### [Your task]
Give back the exact lines of the material below from the one containing "ordonez2000clausal" through the one containing "- You should see the test property appear!", and no pictures.
:::::
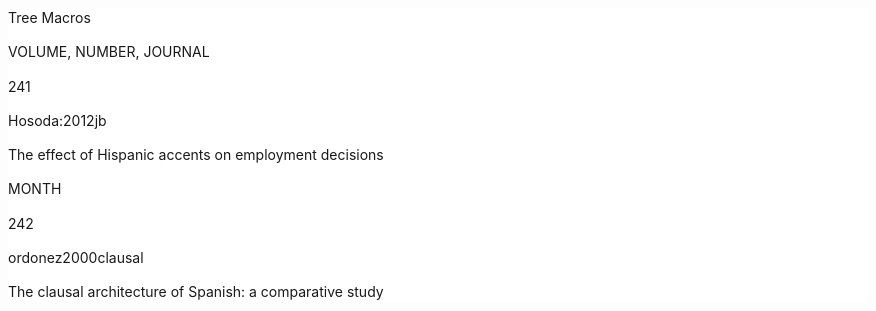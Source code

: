 </td>

<td style="text-align:left;">

Tree Macros

</td>

<td style="text-align:left;">

VOLUME, NUMBER, JOURNAL

</td>

</tr>

<tr>

<td style="text-align:right;">

241

</td>

<td style="text-align:left;">

Hosoda:2012jb

</td>

<td style="text-align:left;">

The effect of Hispanic accents on employment decisions

</td>

<td style="text-align:left;">

MONTH

</td>

</tr>

<tr>

<td style="text-align:right;">

242

</td>

<td style="text-align:left;">

ordonez2000clausal

</td>

<td style="text-align:left;">

The clausal architecture of Spanish: a comparative study

</td>

<td style="text-align:left;">
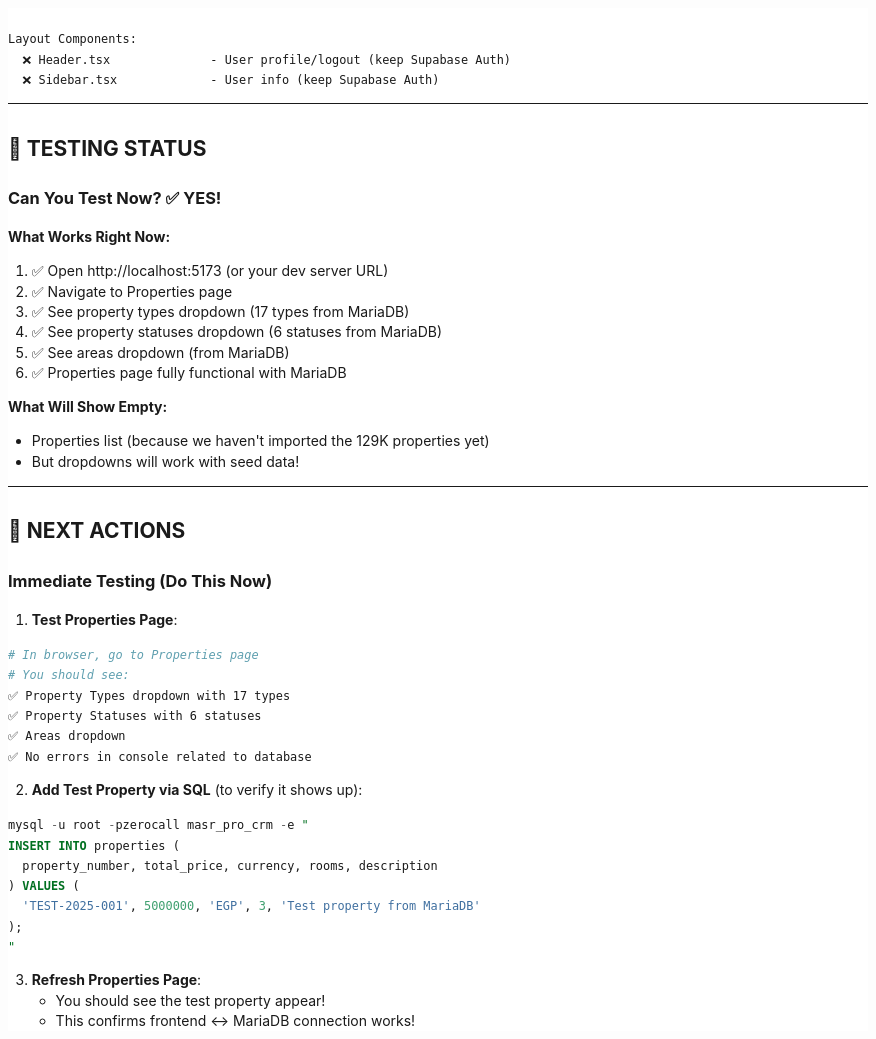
 ```

Layout Components:
  ❌ Header.tsx              - User profile/logout (keep Supabase Auth)
  ❌ Sidebar.tsx             - User info (keep Supabase Auth)
```

---

## 🎯 TESTING STATUS

### Can You Test Now? ✅ YES!

**What Works Right Now:**
1. ✅ Open http://localhost:5173 (or your dev server URL)
2. ✅ Navigate to Properties page
3. ✅ See property types dropdown (17 types from MariaDB)
4. ✅ See property statuses dropdown (6 statuses from MariaDB)
5. ✅ See areas dropdown (from MariaDB)
6. ✅ Properties page fully functional with MariaDB

**What Will Show Empty:**
- Properties list (because we haven't imported the 129K properties yet)
- But dropdowns will work with seed data!

---

## 🚀 NEXT ACTIONS

### Immediate Testing (Do This Now)

1. **Test Properties Page**:
```bash
# In browser, go to Properties page
# You should see:
✅ Property Types dropdown with 17 types
✅ Property Statuses with 6 statuses
✅ Areas dropdown
✅ No errors in console related to database
```

2. **Add Test Property via SQL** (to verify it shows up):
```sql
mysql -u root -pzerocall masr_pro_crm -e "
INSERT INTO properties (
  property_number, total_price, currency, rooms, description
) VALUES (
  'TEST-2025-001', 5000000, 'EGP', 3, 'Test property from MariaDB'
);
"
```

3. **Refresh Properties Page**:
   - You should see the test property appear!
   - This confirms frontend ↔ MariaDB connection works!
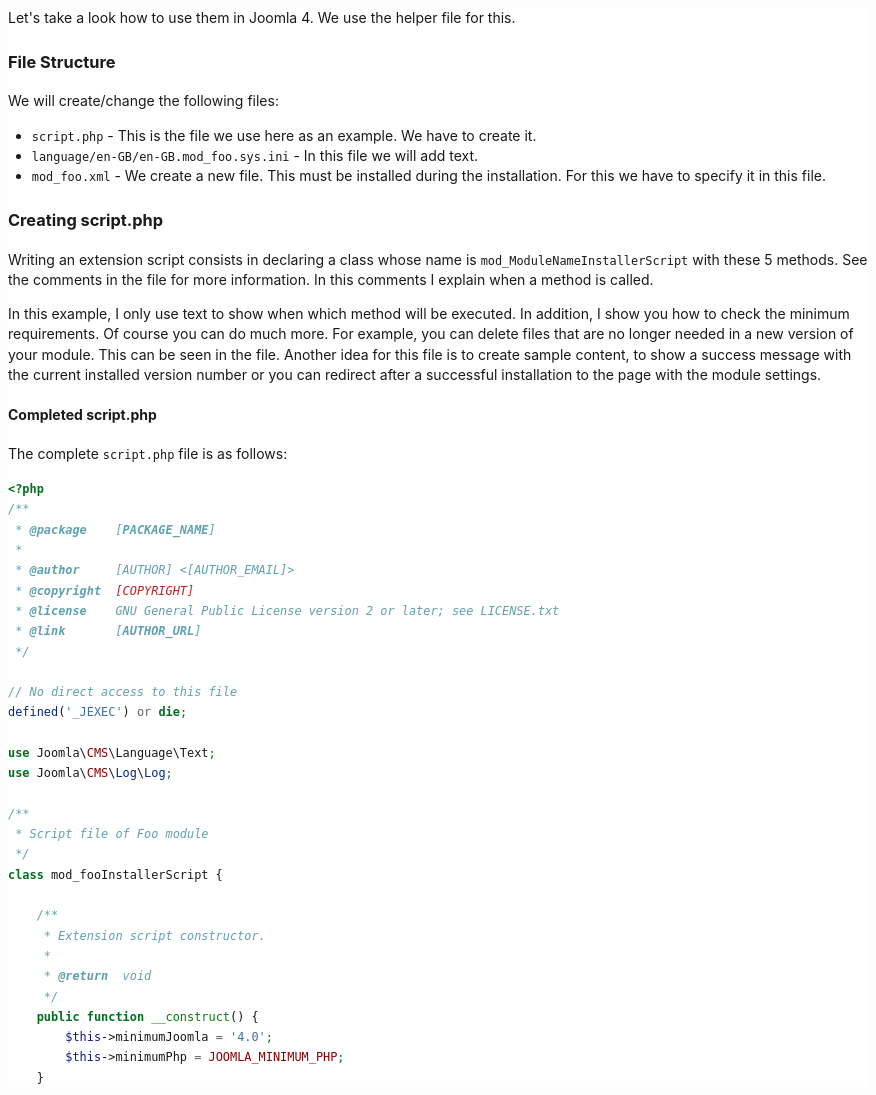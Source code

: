 Let's take a look how to use them in Joomla 4. We use the helper file
for this.

### File Structure

We will create/change the following files:

- `script.php` - This is the file we use here as an example. We have to
  create it.
- `language/en-GB/en-GB.mod_foo.sys.ini` - In this file we will add
  text.
- `mod_foo.xml` - We create a new file. This must be installed during
  the installation. For this we have to specify it in this file.

### Creating script.php

Writing an extension script consists in declaring a class whose name is
`mod_ModuleNameInstallerScript` with these 5 methods. See the comments
in the file for more information. In this comments I explain when a
method is called.

In this example, I only use text to show when which method will be
executed. In addition, I show you how to check the minimum requirements.
Of course you can do much more. For example, you can delete files that
are no longer needed in a new version of your module. This can be seen
in the file. Another idea for this file is to create sample content, to
show a success message with the current installed version number or you
can redirect after a successful installation to the page with the module
settings.

#### Completed script.php

The complete `script.php` file is as follows:

```php
<?php
/**
 * @package    [PACKAGE_NAME]
 *
 * @author     [AUTHOR] <[AUTHOR_EMAIL]>
 * @copyright  [COPYRIGHT]
 * @license    GNU General Public License version 2 or later; see LICENSE.txt
 * @link       [AUTHOR_URL]
 */

// No direct access to this file
defined('_JEXEC') or die;

use Joomla\CMS\Language\Text;
use Joomla\CMS\Log\Log;

/**
 * Script file of Foo module
 */
class mod_fooInstallerScript {

    /**
     * Extension script constructor.
     *
     * @return  void
     */
    public function __construct() {
        $this->minimumJoomla = '4.0';
        $this->minimumPhp = JOOMLA_MINIMUM_PHP;
    }

```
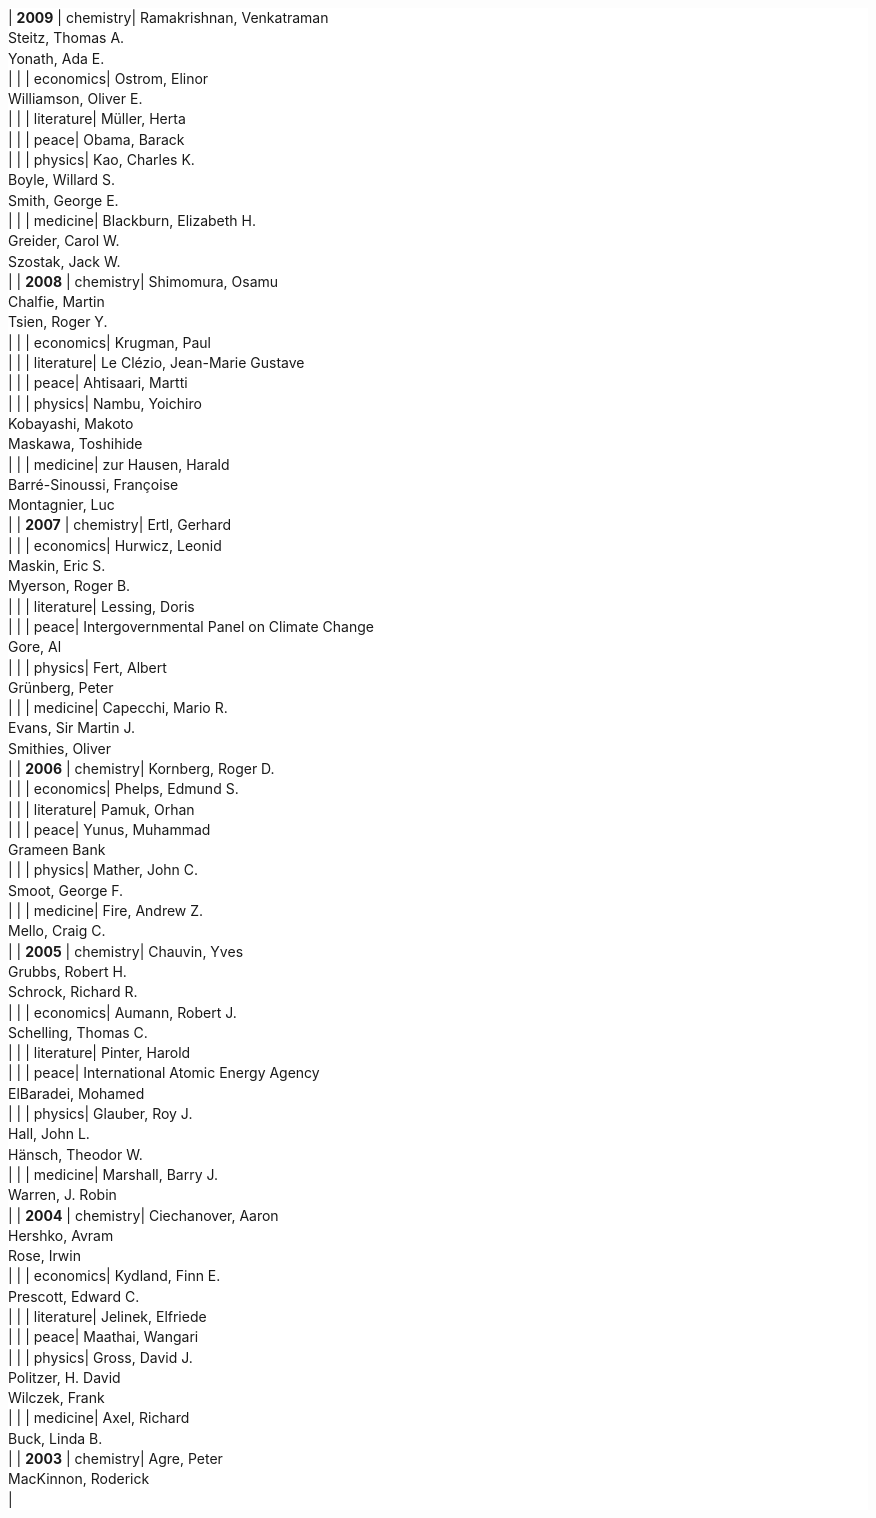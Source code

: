 | **2009** | chemistry| Ramakrishnan, Venkatraman<br>Steitz, Thomas A.<br>Yonath, Ada E.<br>|
| | economics| Ostrom, Elinor<br>Williamson, Oliver E.<br>|
| | literature| Müller, Herta<br>|
| | peace| Obama, Barack<br>|
| | physics| Kao, Charles K.<br>Boyle, Willard S.<br>Smith, George E.<br>|
| | medicine| Blackburn, Elizabeth H.<br>Greider, Carol W.<br>Szostak, Jack W.<br>|
| **2008** | chemistry| Shimomura, Osamu<br>Chalfie, Martin<br>Tsien, Roger Y.<br>|
| | economics| Krugman, Paul<br>|
| | literature| Le Clézio, Jean-Marie Gustave<br>|
| | peace| Ahtisaari, Martti<br>|
| | physics| Nambu, Yoichiro<br>Kobayashi, Makoto<br>Maskawa, Toshihide<br>|
| | medicine| zur Hausen, Harald<br>Barré-Sinoussi, Françoise<br>Montagnier, Luc<br>|
| **2007** | chemistry| Ertl, Gerhard<br>|
| | economics| Hurwicz, Leonid<br>Maskin, Eric S.<br>Myerson, Roger B.<br>|
| | literature| Lessing, Doris<br>|
| | peace| Intergovernmental Panel on Climate Change<br>Gore, Al<br>|
| | physics| Fert, Albert<br>Grünberg, Peter<br>|
| | medicine| Capecchi, Mario R.<br>Evans, Sir Martin J.<br>Smithies, Oliver<br>|
| **2006** | chemistry| Kornberg, Roger D.<br>|
| | economics| Phelps, Edmund S.<br>|
| | literature| Pamuk, Orhan<br>|
| | peace| Yunus, Muhammad<br>Grameen Bank<br>|
| | physics| Mather, John C.<br>Smoot, George F.<br>|
| | medicine| Fire, Andrew Z.<br>Mello, Craig C.<br>|
| **2005** | chemistry| Chauvin, Yves<br>Grubbs, Robert H.<br>Schrock, Richard R.<br>|
| | economics| Aumann, Robert J.<br>Schelling, Thomas C.<br>|
| | literature| Pinter, Harold<br>|
| | peace| International Atomic Energy Agency<br>ElBaradei, Mohamed<br>|
| | physics| Glauber, Roy J.<br>Hall, John L.<br>Hänsch, Theodor W.<br>|
| | medicine| Marshall, Barry J.<br>Warren, J. Robin<br>|
| **2004** | chemistry| Ciechanover, Aaron<br>Hershko, Avram<br>Rose, Irwin<br>|
| | economics| Kydland, Finn E.<br>Prescott, Edward C.<br>|
| | literature| Jelinek, Elfriede<br>|
| | peace| Maathai, Wangari<br>|
| | physics| Gross, David J.<br>Politzer, H. David<br>Wilczek, Frank<br>|
| | medicine| Axel, Richard<br>Buck, Linda B.<br>|
| **2003** | chemistry| Agre, Peter<br>MacKinnon, Roderick<br>|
:::::
### [Problem solution]
ordonez2000clausal

</td>

<td style="text-align:left;">

The clausal architecture of Spanish: a comparative study

</td>

<td style="text-align:left;">
 ```

Layout Components:
  ❌ Header.tsx              - User profile/logout (keep Supabase Auth)
  ❌ Sidebar.tsx             - User info (keep Supabase Auth)
```

---

## 🎯 TESTING STATUS

### Can You Test Now? ✅ YES!

**What Works Right Now:**
1. ✅ Open http://localhost:5173 (or your dev server URL)
2. ✅ Navigate to Properties page
3. ✅ See property types dropdown (17 types from MariaDB)
4. ✅ See property statuses dropdown (6 statuses from MariaDB)
5. ✅ See areas dropdown (from MariaDB)
6. ✅ Properties page fully functional with MariaDB

**What Will Show Empty:**
- Properties list (because we haven't imported the 129K properties yet)
- But dropdowns will work with seed data!

---

## 🚀 NEXT ACTIONS

### Immediate Testing (Do This Now)

1. **Test Properties Page**:
```bash
# In browser, go to Properties page
# You should see:
✅ Property Types dropdown with 17 types
✅ Property Statuses with 6 statuses
✅ Areas dropdown
✅ No errors in console related to database
```

2. **Add Test Property via SQL** (to verify it shows up):
```sql
mysql -u root -pzerocall masr_pro_crm -e "
INSERT INTO properties (
  property_number, total_price, currency, rooms, description
) VALUES (
  'TEST-2025-001', 5000000, 'EGP', 3, 'Test property from MariaDB'
);
"
```

3. **Refresh Properties Page**:
   - You should see the test property appear!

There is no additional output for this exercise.